Boosting score based off a match in a particular field

classic Classic list List threaded Threaded
4 messages Options
Reply | Threaded
Open this post in threaded view
|

Boosting score based off a match in a particular field

Tanya Bompi
Hi,
  I have an index that is built using a combination of fields (Title,
Description, Phone, Email etc). I have an indexed all the fields and the
combined copy field as well.
In the query that i have which is a combination of all the fields as input
(Title + Description+Phone+email).
There are some samples where if the Email/Phone has a match the resulting
Solr score is lower still. I have tried boosting the fields say Email^2 but
that results in any token in the input query being matched against the
email which results in erroneous results.

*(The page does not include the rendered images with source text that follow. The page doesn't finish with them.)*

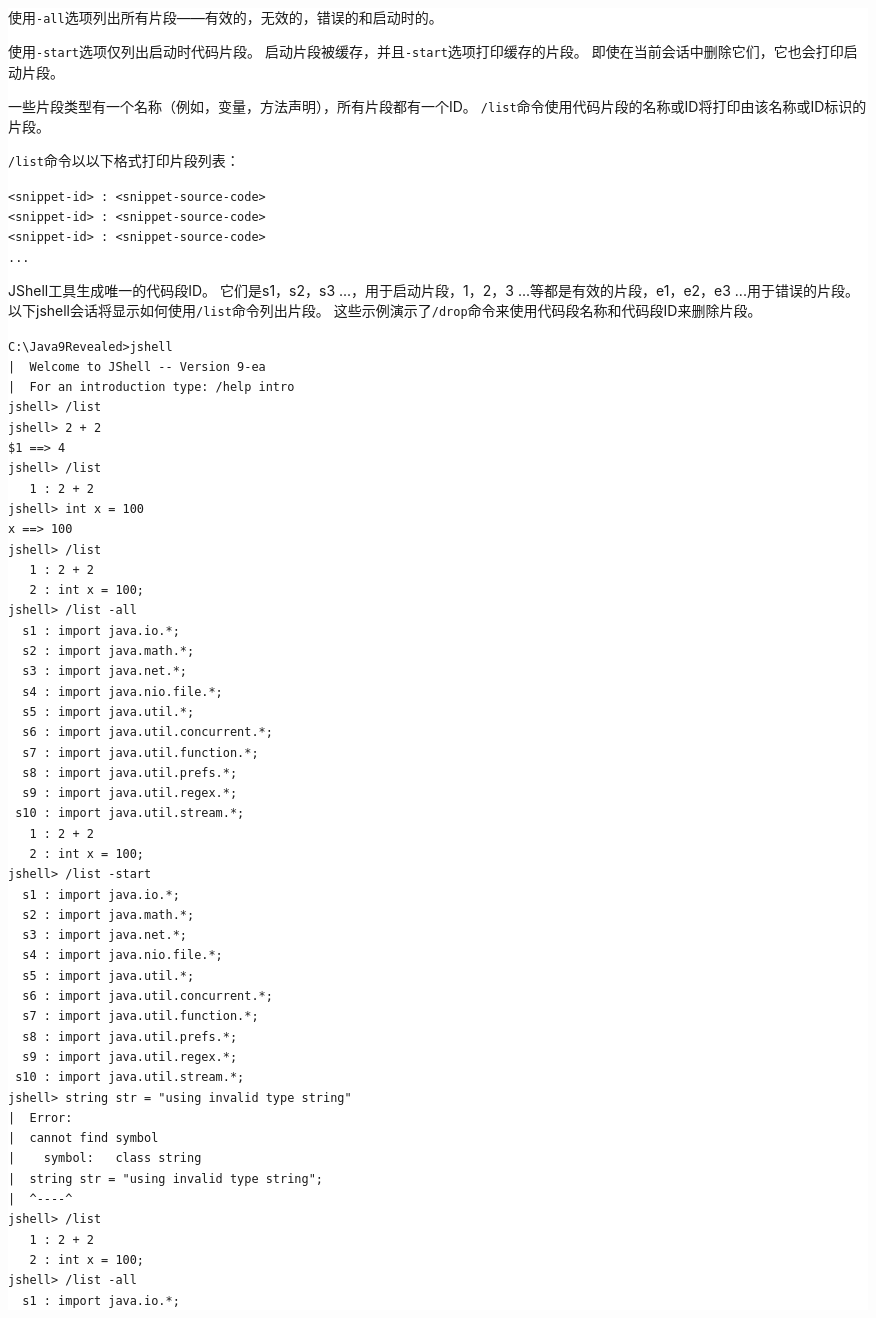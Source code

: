 使用`-all`选项列出所有片段——有效的，无效的，错误的和启动时的。

使用`-start`选项仅列出启动时代码片段。 启动片段被缓存，并且`-start`选项打印缓存的片段。 即使在当前会话中删除它们，它也会打印启动片段。

一些片段类型有一个名称（例如，变量，方法声明），所有片段都有一个ID。 `/list`命令使用代码片段的名称或ID将打印由该名称或ID标识的片段。

`/list`命令以以下格式打印片段列表：

```
<snippet-id> : <snippet-source-code>
<snippet-id> : <snippet-source-code>
<snippet-id> : <snippet-source-code>
...
```

JShell工具生成唯一的代码段ID。 它们是s1，s2，s3 ...，用于启动片段，1，2，3 ...等都是有效的片段，e1，e2，e3 ...用于错误的片段。 以下jshell会话将显示如何使用`/list`命令列出片段。 这些示例演示了`/drop`命令来使用代码段名称和代码段ID来删除片段。

```
C:\Java9Revealed>jshell
|  Welcome to JShell -- Version 9-ea
|  For an introduction type: /help intro
jshell> /list
jshell> 2 + 2
$1 ==> 4
jshell> /list
   1 : 2 + 2
jshell> int x = 100
x ==> 100
jshell> /list
   1 : 2 + 2
   2 : int x = 100;
jshell> /list -all
  s1 : import java.io.*;
  s2 : import java.math.*;
  s3 : import java.net.*;
  s4 : import java.nio.file.*;
  s5 : import java.util.*;
  s6 : import java.util.concurrent.*;
  s7 : import java.util.function.*;
  s8 : import java.util.prefs.*;
  s9 : import java.util.regex.*;
 s10 : import java.util.stream.*;
   1 : 2 + 2
   2 : int x = 100;
jshell> /list -start
  s1 : import java.io.*;
  s2 : import java.math.*;
  s3 : import java.net.*;
  s4 : import java.nio.file.*;
  s5 : import java.util.*;
  s6 : import java.util.concurrent.*;
  s7 : import java.util.function.*;
  s8 : import java.util.prefs.*;
  s9 : import java.util.regex.*;
 s10 : import java.util.stream.*;
jshell> string str = "using invalid type string"
|  Error:
|  cannot find symbol
|    symbol:   class string
|  string str = "using invalid type string";
|  ^----^
jshell> /list
   1 : 2 + 2
   2 : int x = 100;
jshell> /list -all
  s1 : import java.io.*;
```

How can i formulate a query that I can boost for Email to match against
Email with a boost along with the combined field match against the combined
field index.

Thanks,
Tanya
Reply | Threaded
Open this post in threaded view
|

Re: Boosting score based off a match in a particular field

Doug Turnbull
The terminology we use at my company is you want to *gate* the effect of
boost to only very precise scenarios. A lot of this depends on how your
Email and Phone numbers are being tokenized/analyzed (ie what analyzer is
on the field type), because you really only want to boost when you have
high confidence email/phone number matches. You may actually have more of a
matching problem than a relevance problem. You can debug this in the Solr
analysis screen.

Another tool you can use is putting a mm on just the boost query. This
gates that specific boost based on how many query terms match that field.
It's good for doing a kind of poor-man's entity recognition (how much does
the query correspond to one kind of entity)

Something like

bq={!edismax mm=80% qf=Email^100 v=$q} <--Boost emails only when there's a
strong match, 80% of query terms match the email

alongside your main qf with the combined field

qf=text_all

There's a lot of strategies, and it usually involves a combination of query
and analysis work (and lots of good test data to prove your approach works)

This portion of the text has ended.